◆ **Input records**:
--- START ---

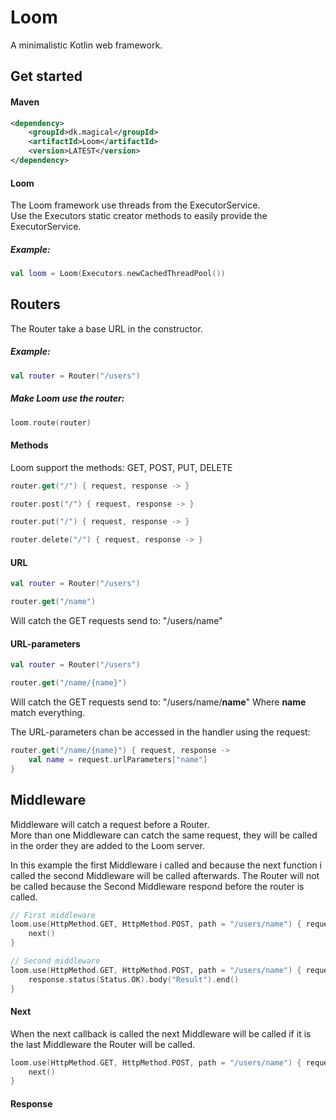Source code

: # Loom

A minimalistic Kotlin web framework.

## Get started

#### Maven

```xml
<dependency>
    <groupId>dk.magical</groupId>
    <artifactId>Loom</artifactId>
    <version>LATEST</version>
</dependency>
```
#### Loom

The Loom framework use threads from the ExecutorService.  
Use the Executors static creator methods to easily provide the ExecutorService.

##### Example:
```kotlin
val loom = Loom(Executors.newCachedThreadPool())
```

## Routers

The Router take a base URL in the constructor.
##### Example:
```kotlin
val router = Router("/users")
```

##### Make Loom use the router:
```kotlin
loom.route(router)
```

#### Methods
Loom support the methods: GET, POST, PUT, DELETE

```kotlin
router.get("/") { request, response -> }

router.post("/") { request, response -> }

router.put("/") { request, response -> }

router.delete("/") { request, response -> }
```
#### URL
```kotlin
val router = Router("/users")

router.get("/name")
```
Will catch the GET requests send to: "/users/name"

#### URL-parameters
```kotlin
val router = Router("/users")

router.get("/name/{name}")
```
Will catch the GET requests send to: "/users/name/**name**"
Where **name** match everything.

The URL-parameters chan be accessed in the handler using the request:
```kotlin
router.get("/name/{name}") { request, response ->
    val name = request.urlParameters["name"]
}
```
## Middleware

Middleware will catch a request before a Router.  
More than one Middleware can catch the same request, they will be called in the order they are added to the Loom server.

In this example the first Middleware i called and because the next function i called the second Middleware will be called afterwards.
The Router will not be called because the Second Middleware respond before the router is called.

```kotlin
// First middleware
loom.use(HttpMethod.GET, HttpMethod.POST, path = "/users/name") { request, response, next ->
    next()
}

// Second middleware
loom.use(HttpMethod.GET, HttpMethod.POST, path = "/users/name") { request, response, next ->
    response.status(Status.OK).body("Result").end()
}
```
#### Next
When the next callback is called the next Middleware will be called if it is the last Middleware the Router will be called.

```kotlin
loom.use(HttpMethod.GET, HttpMethod.POST, path = "/users/name") { request, response, next ->
    next()
}
```

#### Response


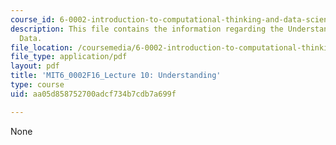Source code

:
 ```yaml
---
course_id: 6-0002-introduction-to-computational-thinking-and-data-science-fall-2016
description: This file contains the information regarding the Understanding Experimental
  Data.
file_location: /coursemedia/6-0002-introduction-to-computational-thinking-and-data-science-fall-2016/aa05d858752700adcf734b7cdb7a699f_MIT6_0002F16_lec10.pdf
file_type: application/pdf
layout: pdf
title: 'MIT6_0002F16_Lecture 10: Understanding'
type: course
uid: aa05d858752700adcf734b7cdb7a699f

---
```

None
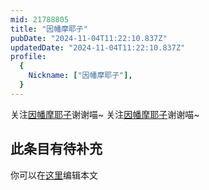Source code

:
 ```yaml
---
mid: 21788805
title: "因幡摩耶子"
pubDate: "2024-11-04T11:22:10.837Z"
updatedDate: "2024-11-04T11:22:10.837Z"
profile:
  {
    Nickname: ["因幡摩耶子"],
  }
---
```


关注[因幡摩耶子](https://space.bilibili.com/21788805)谢谢喵~ 关注[因幡摩耶子](https://space.bilibili.com/21788805)谢谢喵~

## 此条目有待补充
你可以在[这里](https://github.com/Yuhanawa/VTuber.ICU/edit/master/src/content/v/因幡摩耶子/index.md)编辑本文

--- END ---

Before answering, count every line of the records that contains "thinking"; the answer is that number and nothing more.

◆ **Final answer**:
2